The Solution

“I don’t see it,” Tulsa admitted. “What are you looking at, Sam?”

“Look at how the index is defined, Tulsa. You have a composite key on order_num and item_num, but look at the order of the column names in the index.”

“item_num, order_num. Both are needed to make the key unique. What’s so special about the order of the columns in the key?”

“Everything. Here’s an example. The phone book is essentially indexed by last name, then first name, right? So if I ask you to find Jones, Tulsa, you can do it pretty quick, right?”

“Sure, I just find the Jones’ section, and then look for “Tulsa”. No problem.”

“But what if I asked you to find everyone whose first name is Tulsa? Then how would you do it?”
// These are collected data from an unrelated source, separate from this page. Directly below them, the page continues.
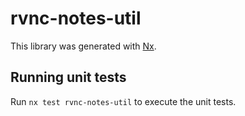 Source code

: # rvnc-notes-util

This library was generated with [Nx](https://nx.dev).

## Running unit tests

Run `nx test rvnc-notes-util` to execute the unit tests.
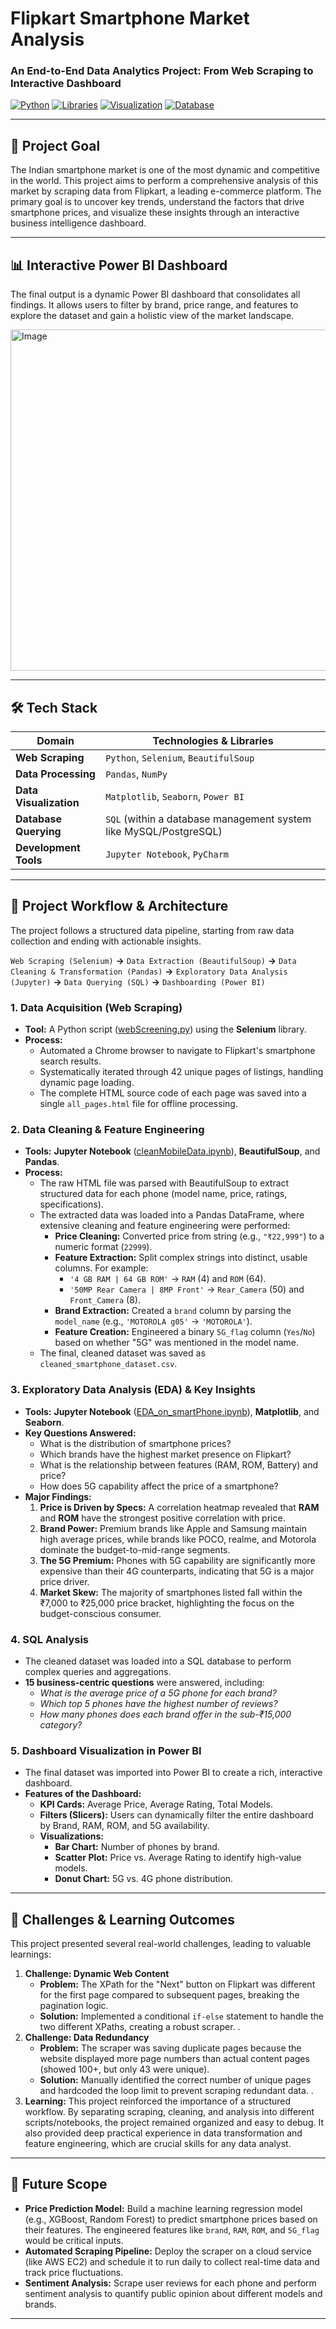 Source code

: # Flipkart Smartphone Market Analysis

### An End-to-End Data Analytics Project: From Web Scraping to Interactive Dashboard

[![Python](https://img.shields.io/badge/Python-3.9%2B-blue.svg)](https://www.python.org/downloads/)
[![Libraries](https://img.shields.io/badge/Libraries-Pandas%20%7C%20Selenium%20%7C%20Seaborn-brightgreen.svg)](https://pypi.org/)
[![Visualization](https://img.shields.io/badge/Dashboard-Power%20BI-yellow.svg)](https://powerbi.microsoft.com/)
[![Database](https://img.shields.io/badge/Database-SQL-lightgrey.svg)]()

---

## 🎯 Project Goal

The Indian smartphone market is one of the most dynamic and competitive in the world. This project aims to perform a comprehensive analysis of this market by scraping data from Flipkart, a leading e-commerce platform. The primary goal is to uncover key trends, understand the factors that drive smartphone prices, and visualize these insights through an interactive business intelligence dashboard.

---

## 📊 Interactive Power BI Dashboard

The final output is a dynamic Power BI dashboard that consolidates all findings. It allows users to filter by brand, price range, and features to explore the dataset and gain a holistic view of the market landscape.

<img width="967" height="546" alt="Image" src="https://github.com/user-attachments/assets/39743069-fff0-40d3-a379-7e6a200ff80b" />

---

## 🛠️ Tech Stack

| Domain                  | Technologies & Libraries                                     |
| ----------------------- | ------------------------------------------------------------ |
| **Web Scraping** | `Python`, `Selenium`, `BeautifulSoup`                        |
| **Data Processing** | `Pandas`, `NumPy`                                            |
| **Data Visualization** | `Matplotlib`, `Seaborn`, `Power BI`                          |
| **Database Querying** | `SQL` (within a database management system like MySQL/PostgreSQL) |
| **Development Tools** | `Jupyter Notebook`, `PyCharm`                                |

---

## 📂 Project Workflow & Architecture

The project follows a structured data pipeline, starting from raw data collection and ending with actionable insights.

`Web Scraping (Selenium)` **->** `Data Extraction (BeautifulSoup)` **->** `Data Cleaning & Transformation (Pandas)` **->** `Exploratory Data Analysis (Jupyter)` **->** `Data Querying (SQL)` **->** `Dashboarding (Power BI)`

### 1. Data Acquisition (Web Scraping)

* **Tool:** A Python script ([webScreening.py](https://github.com/Jaykishan-Patel/flipkart-smartphone-scraping-and-analysis/blob/main/Scripts/webScreening.py)) using the **Selenium** library.
* **Process:**
    * Automated a Chrome browser to navigate to Flipkart's smartphone search results.
    * Systematically iterated through 42 unique pages of listings, handling dynamic page loading.
    * The complete HTML source code of each page was saved into a single `all_pages.html` file for offline processing.

### 2. Data Cleaning & Feature Engineering

* **Tools:** **Jupyter Notebook** ([cleanMobileData.ipynb](https://github.com/Jaykishan-Patel/flipkart-smartphone-scraping-and-analysis/blob/main/Jupyter_Notebook/cleanMobileData.ipynb)), **BeautifulSoup**, and **Pandas**.
* **Process:**
    * The raw HTML file was parsed with BeautifulSoup to extract structured data for each phone (model name, price, ratings, specifications).
    * The extracted data was loaded into a Pandas DataFrame, where extensive cleaning and feature engineering were performed:
        * **Price Cleaning:** Converted price from string (e.g., `"₹22,999"`) to a numeric format (`22999`).
        * **Feature Extraction:** Split complex strings into distinct, usable columns. For example:
            * `'4 GB RAM | 64 GB ROM'` -> `RAM` (4) and `ROM` (64).
            * `'50MP Rear Camera | 8MP Front'` -> `Rear_Camera` (50) and `Front_Camera` (8).
        * **Brand Extraction:** Created a `brand` column by parsing the `model_name` (e.g., `'MOTOROLA g05'` -> `'MOTOROLA'`).
        * **Feature Creation:** Engineered a binary `5G_flag` column (`Yes`/`No`) based on whether "5G" was mentioned in the model name.
    * The final, cleaned dataset was saved as `cleaned_smartphone_dataset.csv`.

### 3. Exploratory Data Analysis (EDA) & Key Insights

* **Tools:** **Jupyter Notebook** ([EDA_on_smartPhone.ipynb](https://github.com/Jaykishan-Patel/flipkart-smartphone-scraping-and-analysis/blob/main/Jupyter_Notebook/EDA_on_smartPhone.ipynb)), **Matplotlib**, and **Seaborn**.
* **Key Questions Answered:**
    * What is the distribution of smartphone prices?
    * Which brands have the highest market presence on Flipkart?
    * What is the relationship between features (RAM, ROM, Battery) and price?
    * How does 5G capability affect the price of a smartphone?
* **Major Findings:**
    1.  **Price is Driven by Specs:** A correlation heatmap revealed that **RAM** and **ROM** have the strongest positive correlation with price.
    2.  **Brand Power:** Premium brands like Apple and Samsung maintain high average prices, while brands like POCO, realme, and Motorola dominate the budget-to-mid-range segments.
    3.  **The 5G Premium:** Phones with 5G capability are significantly more expensive than their 4G counterparts, indicating that 5G is a major price driver.
    4.  **Market Skew:** The majority of smartphones listed fall within the ₹7,000 to ₹25,000 price bracket, highlighting the focus on the budget-conscious consumer.

### 4. SQL Analysis

* The cleaned dataset was loaded into a SQL database to perform complex queries and aggregations.
* **15 business-centric questions** were answered, including:
    * *What is the average price of a 5G phone for each brand?*
    * *Which top 5 phones have the highest number of reviews?*
    * *How many phones does each brand offer in the sub-₹15,000 category?*

### 5. Dashboard Visualization in Power BI

* The final dataset was imported into Power BI to create a rich, interactive dashboard.
* **Features of the Dashboard:**
    * **KPI Cards:** Average Price, Average Rating, Total Models.
    * **Filters (Slicers):** Users can dynamically filter the entire dashboard by Brand, RAM, ROM, and 5G availability.
    * **Visualizations:**
        * **Bar Chart:** Number of phones by brand.
        * **Scatter Plot:** Price vs. Average Rating to identify high-value models.
        * **Donut Chart:** 5G vs. 4G phone distribution.

---

## 🧗 Challenges & Learning Outcomes

This project presented several real-world challenges, leading to valuable learnings:

1.  **Challenge: Dynamic Web Content**
    * **Problem:** The XPath for the "Next" button on Flipkart was different for the first page compared to subsequent pages, breaking the pagination logic.
    * **Solution:** Implemented a conditional `if-else` statement to handle the two different XPaths, creating a robust scraper.
    .
2.  **Challenge: Data Redundancy**
    * **Problem:** The scraper was saving duplicate pages because the website displayed more page numbers than actual content pages (showed 100+, but only 43 were unique).
    * **Solution:** Manually identified the correct number of unique pages and hardcoded the loop limit to prevent scraping redundant data.
    .
3.  **Learning:** This project reinforced the importance of a structured workflow. By separating scraping, cleaning, and analysis into different scripts/notebooks, the project remained organized and easy to debug. It also provided deep practical experience in data transformation and feature engineering, which are crucial skills for any data analyst.

---

## 🚀 Future Scope

* **Price Prediction Model:** Build a machine learning regression model (e.g., XGBoost, Random Forest) to predict smartphone prices based on their features. The engineered features like `brand`, `RAM`, `ROM`, and `5G_flag` would be critical inputs.
* **Automated Scraping Pipeline:** Deploy the scraper on a cloud service (like AWS EC2) and schedule it to run daily to collect real-time data and track price fluctuations.
* **Sentiment Analysis:** Scrape user reviews for each phone and perform sentiment analysis to quantify public opinion about different models and brands.

---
“Geesh, I’d have to scan the entire phone book, looking at every name, just to see if their first name was Tulsa. The phone book isn’t organized by first name– oh, I get it. The index on the table was created in reverse order, organized by item number first, then order number, so the optimizer couldn’t use the index to find a particular order number. That explains the long delay- the entire 300,000 rows had to be checked. But wait a minute – the last time we ran the query, it completed in less than a second. How could that be?”

“I promised I’d tell you. The clue is that while the logical read count was high, indicating a lot of the table had to be scanned, the physical read count was low, indicating that the second time the query was run, the data was in RAM cache. That’s why you didn’t see this problem all the time- if the data was already in the cache, the query ran in a reasonable amount of time. But if that table got dumped out of the cache, SQL Server had to go to disk to read it back in- resulting in your time-outs.”

Sam and Tulsa checked what had happened during the software upgrade. They discovered that the order_details table had been modified by an upgrade script that created a new table and loaded the data from the existing table into it. The developer who had created the script had inadvertently switched the order of the columns in the PRIMARY CONSTRAINT option.

Sam rebuilt the index on the table, putting order_num first, then item_num, in the PRIMARY KEY constraint. Sam and Tulsa then ran the query again, and this time the optimizer choose the clustered index, resulting in only 7 logical reads to find the data. The agents reported no more problems with the order details window.